Did Nixon take this long view when he accepted the 'Southern Strategy'? Doesn't look that way....
20 - handyguy
Dave's rhetoric takes on a life of its own sometimes, and pulls him off the deep end. He has been sliming Democrats for at least 4 years now, incessantly.
21 - jeannie danna
Glenn,
The sixties where smeared royally. But,it wasn't because *they smoked pot* it was the fact that they weren't consumers.
I want to think that our youth will rise up and be heard, but the facts are we are soo splintered now, you would have to create a reality show just to get the national attention.
:(
22 - jeannie danna
were not where :(opps
23 - Baronius
"MLK, Harvey Milk, Medgar Evers, and Bobby Kennedy"
King was killed by James Earl Ray, a Democrat and repeat offender out of Illinois. Harvey Milk was killed by fellow Democrat and former fellow San Francisco Boardmember Dan White. Medgar Evers was killed by Mississippi Democrat and KKK member Byron de la Beckwith. I can't find any record of Sirhan Sirhan's political affiliation, but he was motivated by opposition to Israel, so we can guess which party he'd belong to today.
24 - handyguy
Did you enjoy that bit of gamesplaying, Baronius? Do you think you actually proved something?
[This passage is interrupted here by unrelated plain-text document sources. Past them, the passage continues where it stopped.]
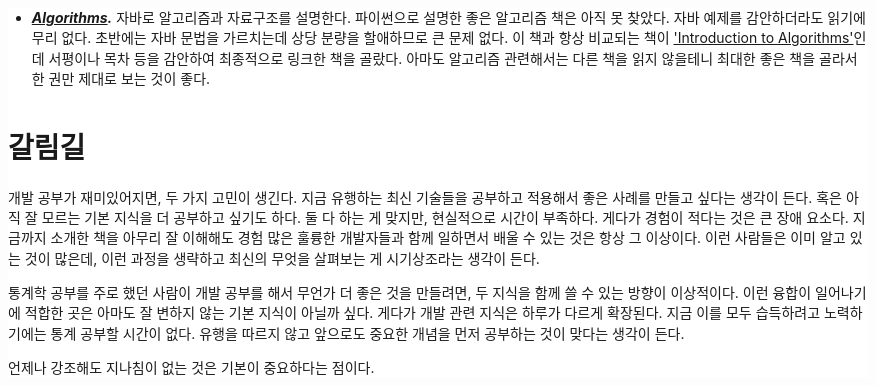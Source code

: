 *   _**[Algorithms](http://amzn.com/B004P8J1NA).**_
자바로 알고리즘과 자료구조를 설명한다.
파이썬으로 설명한 좋은 알고리즘 책은 아직 못 찾았다.
자바 예제를 감안하더라도 읽기에 무리 없다.
초반에는 자바 문법을 가르치는데 상당 분량을 할애하므로 큰 문제 없다.
이 책과 항상 비교되는 책이 ['Introduction to Algorithms'](http://amzn.com/B007CNRCAO)인데 서평이나 목차 등을 감안하여 최종적으로 링크한 책을 골랐다.
아마도 알고리즘 관련해서는 다른 책을 읽지 않을테니 최대한 좋은 책을 골라서 한 권만 제대로 보는 것이 좋다.

# 갈림길

개발 공부가 재미있어지면, 두 가지 고민이 생긴다.
지금 유행하는 최신 기술들을 공부하고 적용해서 좋은 사례를 만들고 싶다는 생각이 든다.
혹은 아직 잘 모르는 기본 지식을 더 공부하고 싶기도 하다.
둘 다 하는 게 맞지만, 현실적으로 시간이 부족하다.
게다가 경험이 적다는 것은 큰 장애 요소다.
지금까지 소개한 책을 아무리 잘 이해해도 경험 많은 훌륭한 개발자들과 함께 일하면서 배울 수 있는 것은 항상 그 이상이다.
이런 사람들은 이미 알고 있는 것이 많은데, 이런 과정을 생략하고 최신의 무엇을 살펴보는 게 시기상조라는 생각이 든다.

통계학 공부를 주로 했던 사람이 개발 공부를 해서 무언가 더 좋은 것을 만들려면, 두 지식을 함께 쓸 수 있는 방향이 이상적이다.
이런 융합이 일어나기에 적합한 곳은 아마도 잘 변하지 않는 기본 지식이 아닐까 싶다.
게다가 개발 관련 지식은 하루가 다르게 확장된다.
지금 이를 모두 습득하려고 노력하기에는 통계 공부할 시간이 없다.
유행을 따르지 않고 앞으로도 중요한 개념을 먼저 공부하는 것이 맞다는 생각이 든다.

언제나 강조해도 지나침이 없는 것은 기본이 중요하다는 점이다.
Southern Democrats [Dixiecrats] like George Wallace and Strom Thurmond were never in philosophical agreement with liberals from any region. In fact, they had more in common with some current Tea Party activists -- not on race necessarily but on anger with Federal overreach and the loss of "states' rights."
Dan White was a Reagan Democrat [conservative Irish Catholic variety, threatened by nontraditional sexual mores] a few years before Reagan Democrats were given a name.
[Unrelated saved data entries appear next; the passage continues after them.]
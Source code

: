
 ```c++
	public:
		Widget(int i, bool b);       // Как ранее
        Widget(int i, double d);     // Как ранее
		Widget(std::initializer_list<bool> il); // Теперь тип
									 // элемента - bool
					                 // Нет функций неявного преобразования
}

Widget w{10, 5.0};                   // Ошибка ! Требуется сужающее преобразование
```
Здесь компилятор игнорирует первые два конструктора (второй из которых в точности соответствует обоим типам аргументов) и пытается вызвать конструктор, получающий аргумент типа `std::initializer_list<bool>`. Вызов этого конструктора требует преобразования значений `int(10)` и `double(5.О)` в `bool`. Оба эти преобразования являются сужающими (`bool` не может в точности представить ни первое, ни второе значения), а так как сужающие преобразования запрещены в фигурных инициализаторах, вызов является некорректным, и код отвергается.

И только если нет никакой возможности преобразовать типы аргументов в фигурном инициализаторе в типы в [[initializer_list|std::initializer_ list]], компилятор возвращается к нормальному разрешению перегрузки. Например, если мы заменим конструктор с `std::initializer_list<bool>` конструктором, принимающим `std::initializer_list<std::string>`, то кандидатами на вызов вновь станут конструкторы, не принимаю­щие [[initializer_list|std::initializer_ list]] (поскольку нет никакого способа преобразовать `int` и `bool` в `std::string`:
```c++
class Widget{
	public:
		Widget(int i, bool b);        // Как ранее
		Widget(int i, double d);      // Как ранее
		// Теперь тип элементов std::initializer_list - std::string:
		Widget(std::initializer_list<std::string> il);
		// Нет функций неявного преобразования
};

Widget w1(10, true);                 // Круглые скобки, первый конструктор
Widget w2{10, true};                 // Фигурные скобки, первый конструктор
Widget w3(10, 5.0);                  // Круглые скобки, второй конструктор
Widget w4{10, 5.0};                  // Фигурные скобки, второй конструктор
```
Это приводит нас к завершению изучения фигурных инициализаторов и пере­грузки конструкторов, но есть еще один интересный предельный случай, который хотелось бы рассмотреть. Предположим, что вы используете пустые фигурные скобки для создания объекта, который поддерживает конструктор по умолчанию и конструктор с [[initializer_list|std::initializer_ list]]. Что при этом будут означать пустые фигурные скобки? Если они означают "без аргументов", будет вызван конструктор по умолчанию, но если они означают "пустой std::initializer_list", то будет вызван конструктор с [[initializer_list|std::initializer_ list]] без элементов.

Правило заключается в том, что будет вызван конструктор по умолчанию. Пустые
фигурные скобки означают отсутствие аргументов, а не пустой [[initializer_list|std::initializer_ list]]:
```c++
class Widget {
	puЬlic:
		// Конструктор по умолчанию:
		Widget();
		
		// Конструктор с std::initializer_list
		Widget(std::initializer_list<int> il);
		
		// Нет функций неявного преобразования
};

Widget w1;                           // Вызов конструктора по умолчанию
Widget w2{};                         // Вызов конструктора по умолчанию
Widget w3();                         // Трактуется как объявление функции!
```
People who were or would have been Dixiecrats and Reagan Democrats in the 60s, 70s and 80s are today mostly part of the GOP.
And reciting the political affiliations of murderers as if that proves something about other Democrats is snide, unfunny, and uncalled for.
You've just given us all an example of your least appealing side. Try saying something worthwhile for a change.
25 - Baronius
Listing the murders as examples of GOP criminality was much worse.